ABOUT THIS TASK: Look below for the lines from the one with "3. The value" to the one with "4 The defendant", and copy exactly those lines, both ends included.

DATA EXTRACT:
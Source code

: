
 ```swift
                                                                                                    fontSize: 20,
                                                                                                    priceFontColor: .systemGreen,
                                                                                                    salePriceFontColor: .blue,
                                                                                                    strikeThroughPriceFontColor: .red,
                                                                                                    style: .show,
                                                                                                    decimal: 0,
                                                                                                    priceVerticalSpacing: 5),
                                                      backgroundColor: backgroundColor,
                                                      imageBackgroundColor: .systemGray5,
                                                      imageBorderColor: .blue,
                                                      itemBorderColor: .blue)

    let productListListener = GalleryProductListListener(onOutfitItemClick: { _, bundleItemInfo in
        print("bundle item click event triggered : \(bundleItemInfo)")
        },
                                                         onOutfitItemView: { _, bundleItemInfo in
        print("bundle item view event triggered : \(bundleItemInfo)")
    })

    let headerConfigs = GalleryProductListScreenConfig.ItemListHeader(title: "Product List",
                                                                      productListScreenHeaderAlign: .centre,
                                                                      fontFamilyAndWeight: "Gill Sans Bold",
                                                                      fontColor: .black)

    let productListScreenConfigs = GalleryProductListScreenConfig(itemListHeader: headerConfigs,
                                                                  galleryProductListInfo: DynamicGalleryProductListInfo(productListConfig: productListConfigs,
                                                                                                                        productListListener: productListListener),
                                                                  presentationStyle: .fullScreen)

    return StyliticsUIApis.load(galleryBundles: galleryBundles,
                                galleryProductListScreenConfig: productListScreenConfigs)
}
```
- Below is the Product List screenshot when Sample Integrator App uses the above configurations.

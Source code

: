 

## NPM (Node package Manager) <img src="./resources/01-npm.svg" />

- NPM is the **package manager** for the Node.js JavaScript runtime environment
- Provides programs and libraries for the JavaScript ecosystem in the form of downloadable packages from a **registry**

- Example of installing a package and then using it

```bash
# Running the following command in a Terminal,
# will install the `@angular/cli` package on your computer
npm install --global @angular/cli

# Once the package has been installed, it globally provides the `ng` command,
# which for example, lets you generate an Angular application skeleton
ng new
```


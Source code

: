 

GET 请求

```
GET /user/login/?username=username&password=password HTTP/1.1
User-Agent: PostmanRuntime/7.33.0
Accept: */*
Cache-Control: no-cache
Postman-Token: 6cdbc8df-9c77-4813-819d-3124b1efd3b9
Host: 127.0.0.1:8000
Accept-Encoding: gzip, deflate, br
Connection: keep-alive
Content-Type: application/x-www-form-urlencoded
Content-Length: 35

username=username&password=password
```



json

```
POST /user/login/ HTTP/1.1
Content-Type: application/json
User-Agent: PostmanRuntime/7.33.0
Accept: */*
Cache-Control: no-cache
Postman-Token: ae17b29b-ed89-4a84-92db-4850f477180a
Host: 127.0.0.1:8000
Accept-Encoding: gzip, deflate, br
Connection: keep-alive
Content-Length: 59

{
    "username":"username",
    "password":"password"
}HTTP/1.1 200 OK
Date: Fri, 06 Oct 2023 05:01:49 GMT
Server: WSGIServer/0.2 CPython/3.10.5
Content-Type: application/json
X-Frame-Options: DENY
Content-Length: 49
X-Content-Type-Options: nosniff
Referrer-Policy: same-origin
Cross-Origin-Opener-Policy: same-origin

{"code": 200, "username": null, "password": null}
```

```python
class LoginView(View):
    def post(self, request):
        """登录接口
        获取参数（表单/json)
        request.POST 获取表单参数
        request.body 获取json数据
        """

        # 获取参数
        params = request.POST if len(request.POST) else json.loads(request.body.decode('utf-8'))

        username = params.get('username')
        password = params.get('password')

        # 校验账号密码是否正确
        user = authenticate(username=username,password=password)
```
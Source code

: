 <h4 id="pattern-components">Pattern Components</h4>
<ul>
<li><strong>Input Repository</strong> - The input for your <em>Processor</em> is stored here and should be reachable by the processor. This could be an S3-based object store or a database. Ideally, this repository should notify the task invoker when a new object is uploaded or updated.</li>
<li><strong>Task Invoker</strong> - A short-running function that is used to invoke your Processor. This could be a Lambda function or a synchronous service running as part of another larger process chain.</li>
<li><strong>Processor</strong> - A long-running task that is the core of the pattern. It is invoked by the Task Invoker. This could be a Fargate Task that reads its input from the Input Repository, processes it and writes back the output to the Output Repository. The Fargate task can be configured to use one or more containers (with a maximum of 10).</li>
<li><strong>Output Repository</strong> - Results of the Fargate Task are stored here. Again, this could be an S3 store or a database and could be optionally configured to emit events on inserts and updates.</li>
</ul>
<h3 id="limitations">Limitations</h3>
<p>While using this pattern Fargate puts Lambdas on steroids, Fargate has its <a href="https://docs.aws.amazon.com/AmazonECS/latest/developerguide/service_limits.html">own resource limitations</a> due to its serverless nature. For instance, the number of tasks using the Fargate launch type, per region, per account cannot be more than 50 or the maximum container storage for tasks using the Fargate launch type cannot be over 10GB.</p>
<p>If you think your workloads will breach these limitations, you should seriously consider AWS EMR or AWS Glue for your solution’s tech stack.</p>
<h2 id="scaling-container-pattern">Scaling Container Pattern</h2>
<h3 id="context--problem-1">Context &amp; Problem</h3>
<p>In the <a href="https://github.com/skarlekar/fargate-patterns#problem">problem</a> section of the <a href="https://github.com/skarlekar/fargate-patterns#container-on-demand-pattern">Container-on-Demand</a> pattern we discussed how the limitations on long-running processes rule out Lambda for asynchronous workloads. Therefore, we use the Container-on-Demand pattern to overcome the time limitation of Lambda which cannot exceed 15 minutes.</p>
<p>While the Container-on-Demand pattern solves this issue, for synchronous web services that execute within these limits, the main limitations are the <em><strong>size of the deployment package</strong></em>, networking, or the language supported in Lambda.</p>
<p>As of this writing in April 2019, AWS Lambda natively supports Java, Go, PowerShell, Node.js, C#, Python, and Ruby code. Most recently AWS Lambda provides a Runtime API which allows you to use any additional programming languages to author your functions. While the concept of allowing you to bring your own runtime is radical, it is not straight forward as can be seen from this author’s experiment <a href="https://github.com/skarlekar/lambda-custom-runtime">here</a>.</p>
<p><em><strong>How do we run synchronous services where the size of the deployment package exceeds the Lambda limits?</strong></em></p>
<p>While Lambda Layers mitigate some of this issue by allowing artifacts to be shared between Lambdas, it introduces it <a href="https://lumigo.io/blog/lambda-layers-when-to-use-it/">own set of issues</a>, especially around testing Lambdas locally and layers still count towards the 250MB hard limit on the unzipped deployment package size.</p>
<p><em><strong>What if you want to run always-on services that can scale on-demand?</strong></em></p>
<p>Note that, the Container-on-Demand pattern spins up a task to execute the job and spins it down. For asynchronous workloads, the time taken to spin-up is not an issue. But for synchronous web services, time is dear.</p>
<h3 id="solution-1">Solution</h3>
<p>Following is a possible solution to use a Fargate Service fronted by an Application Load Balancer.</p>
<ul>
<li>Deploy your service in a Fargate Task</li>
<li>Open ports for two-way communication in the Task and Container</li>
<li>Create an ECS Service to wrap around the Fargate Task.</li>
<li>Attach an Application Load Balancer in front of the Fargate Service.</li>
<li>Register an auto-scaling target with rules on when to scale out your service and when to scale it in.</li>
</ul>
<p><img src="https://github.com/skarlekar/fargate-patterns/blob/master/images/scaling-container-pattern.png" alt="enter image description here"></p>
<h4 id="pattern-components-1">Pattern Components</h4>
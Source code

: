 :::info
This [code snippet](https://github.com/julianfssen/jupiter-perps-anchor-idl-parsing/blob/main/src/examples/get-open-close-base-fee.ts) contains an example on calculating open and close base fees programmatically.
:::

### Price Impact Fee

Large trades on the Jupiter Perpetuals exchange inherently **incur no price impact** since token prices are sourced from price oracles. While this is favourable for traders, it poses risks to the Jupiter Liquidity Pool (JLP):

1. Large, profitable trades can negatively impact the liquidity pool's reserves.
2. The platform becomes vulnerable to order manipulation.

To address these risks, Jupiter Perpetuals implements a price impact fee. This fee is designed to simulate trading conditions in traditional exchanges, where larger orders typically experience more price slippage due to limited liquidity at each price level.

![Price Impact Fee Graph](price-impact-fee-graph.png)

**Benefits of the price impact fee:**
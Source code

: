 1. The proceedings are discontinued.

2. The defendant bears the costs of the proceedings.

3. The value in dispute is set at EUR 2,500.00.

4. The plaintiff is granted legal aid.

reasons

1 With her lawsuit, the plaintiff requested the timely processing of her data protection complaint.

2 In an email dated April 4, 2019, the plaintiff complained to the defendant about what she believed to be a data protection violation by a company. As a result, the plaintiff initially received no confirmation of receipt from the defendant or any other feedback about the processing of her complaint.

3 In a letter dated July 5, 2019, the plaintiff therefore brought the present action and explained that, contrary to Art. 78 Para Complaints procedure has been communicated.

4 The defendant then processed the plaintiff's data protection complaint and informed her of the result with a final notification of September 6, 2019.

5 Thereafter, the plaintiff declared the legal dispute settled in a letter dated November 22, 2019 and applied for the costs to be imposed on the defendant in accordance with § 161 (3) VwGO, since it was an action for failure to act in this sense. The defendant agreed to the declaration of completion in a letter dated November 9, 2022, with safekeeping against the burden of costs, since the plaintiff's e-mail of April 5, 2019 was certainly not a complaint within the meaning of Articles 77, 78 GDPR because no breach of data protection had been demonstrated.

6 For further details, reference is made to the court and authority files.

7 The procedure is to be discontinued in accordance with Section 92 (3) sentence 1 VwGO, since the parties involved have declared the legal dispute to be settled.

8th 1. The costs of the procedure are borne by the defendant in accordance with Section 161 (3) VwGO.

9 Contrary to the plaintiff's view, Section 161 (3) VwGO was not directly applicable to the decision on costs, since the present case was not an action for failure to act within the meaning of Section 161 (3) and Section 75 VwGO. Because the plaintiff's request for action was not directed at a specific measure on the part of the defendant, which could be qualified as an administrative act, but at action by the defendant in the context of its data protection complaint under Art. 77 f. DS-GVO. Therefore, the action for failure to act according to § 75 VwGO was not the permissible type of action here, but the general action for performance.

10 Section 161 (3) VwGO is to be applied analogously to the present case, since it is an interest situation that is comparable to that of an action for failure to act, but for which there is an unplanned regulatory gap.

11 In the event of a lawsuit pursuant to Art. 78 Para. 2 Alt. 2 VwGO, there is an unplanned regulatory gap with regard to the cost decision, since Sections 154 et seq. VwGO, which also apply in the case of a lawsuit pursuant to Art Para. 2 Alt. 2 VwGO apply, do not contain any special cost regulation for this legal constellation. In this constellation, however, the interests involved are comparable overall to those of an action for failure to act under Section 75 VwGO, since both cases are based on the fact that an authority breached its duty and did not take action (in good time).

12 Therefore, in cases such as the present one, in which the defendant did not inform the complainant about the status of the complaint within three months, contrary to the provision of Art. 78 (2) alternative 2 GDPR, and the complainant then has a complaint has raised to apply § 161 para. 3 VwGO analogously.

REPLY:
3. The value in dispute is set at EUR 2,500.00.

4. The plaintiff is granted legal aid.

reasons

1 With her lawsuit, the plaintiff requested the timely processing of her data protection complaint.

2 In an email dated April 4, 2019, the plaintiff complained to the defendant about what she believed to be a data protection violation by a company. As a result, the plaintiff initially received no confirmation of receipt from the defendant or any other feedback about the processing of her complaint.

3 In a letter dated July 5, 2019, the plaintiff therefore brought the present action and explained that, contrary to Art. 78 Para Complaints procedure has been communicated.

4 The defendant then processed the plaintiff's data protection complaint and informed her of the result with a final notification of September 6, 2019.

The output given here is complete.